Solingen will Umnutzung von Kirchengebäuden mit neuer Koordinierungsstelle erleichtern
Slavko HartungSolingen will Umnutzung von Kirchengebäuden mit neuer Koordinierungsstelle erleichtern
Die SPD-Ratsfraktion in Solingen setzt sich für eine stärkere kommunale Unterstützung von Kirchengemeinden ein, die ungenutzte Gebäude umwidmen möchten. Ihr Vorschlag sieht die Einrichtung einer eigenen Koordinierungsstelle und einer Arbeitsgruppe vor, um das Verfahren zu beschleunigen. Der Vorstoß erfolgt zu einer Zeit, in der viele evangelische und katholische Gemeinden nach neuen Nutzungsmöglichkeiten für ihre Immobilien suchen.

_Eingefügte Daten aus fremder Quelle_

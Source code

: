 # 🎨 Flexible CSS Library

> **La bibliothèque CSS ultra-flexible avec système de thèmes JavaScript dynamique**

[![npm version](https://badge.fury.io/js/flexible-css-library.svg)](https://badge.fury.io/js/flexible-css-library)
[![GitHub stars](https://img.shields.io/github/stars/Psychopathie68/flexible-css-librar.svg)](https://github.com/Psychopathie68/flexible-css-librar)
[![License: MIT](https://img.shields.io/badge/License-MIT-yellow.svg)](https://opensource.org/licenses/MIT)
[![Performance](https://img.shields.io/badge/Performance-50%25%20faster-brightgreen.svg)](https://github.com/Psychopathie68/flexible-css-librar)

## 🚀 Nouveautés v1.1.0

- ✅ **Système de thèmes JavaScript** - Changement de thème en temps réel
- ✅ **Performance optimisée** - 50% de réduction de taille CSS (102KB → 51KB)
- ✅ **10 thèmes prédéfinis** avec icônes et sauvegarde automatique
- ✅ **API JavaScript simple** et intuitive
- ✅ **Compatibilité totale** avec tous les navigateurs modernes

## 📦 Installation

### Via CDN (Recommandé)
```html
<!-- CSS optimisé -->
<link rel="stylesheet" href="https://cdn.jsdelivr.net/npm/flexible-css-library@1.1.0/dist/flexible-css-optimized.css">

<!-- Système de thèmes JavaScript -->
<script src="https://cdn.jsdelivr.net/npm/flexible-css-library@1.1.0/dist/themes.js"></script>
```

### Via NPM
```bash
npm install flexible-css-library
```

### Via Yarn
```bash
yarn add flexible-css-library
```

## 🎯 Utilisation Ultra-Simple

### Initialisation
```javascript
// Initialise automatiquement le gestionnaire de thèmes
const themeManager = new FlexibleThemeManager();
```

In einem gemeinsamen Antrag fordert die SPD eine zentrale Anlaufstelle innerhalb der Stadtverwaltung. Diese soll dabei helfen, Richtlinien zwischen Rat, Verwaltung und Gemeinden abzustimmen. Ziel ist es, bürokratische Hürden abzubauen und Genehmigungsverfahren zu beschleunigen.
Baurechtliche Vorschriften und Denkmalschutz stellen bei solchen Umnutzungen oft Hindernisse dar. Zwar kann die Stadt keine finanzielle Förderung bieten, doch plant sie praktische Unterstützung bei rechtlichen und planerischen Herausforderungen. Die SPD betont zudem einen überparteilichen Ansatz und ruft alle demokratischen Fraktionen im Rat auf, gemeinsam tragfähige Lösungen zu erarbeiten.
Die Ausstellung „Kirchen als vierte Orte“ in der Lutherkirche zeigt derzeit kreative Beispiele für die Umnutzung ehemaliger Kirchengebäude. Die präsentierten Projekte verdeutlichen, wie diese Räume neuen gemeinnützigen Zwecken dienen können – ohne ihren historischen Wert zu beeinträchtigen.
Falls der Vorschlag angenommen wird, sollen die Koordinierungsstelle und die Arbeitsgruppe den Gemeinden klare Handlungsempfehlungen geben. Ihr Schwerpunkt läge darauf, bürokratische Abläufe zu vereinfachen und die Einhaltung von Vorschriften zu gewährleisten. Die Initiative zielt darauf ab, die Umwidmung von Kirchengebäuden effizienter und unkomplizierter zu gestalten.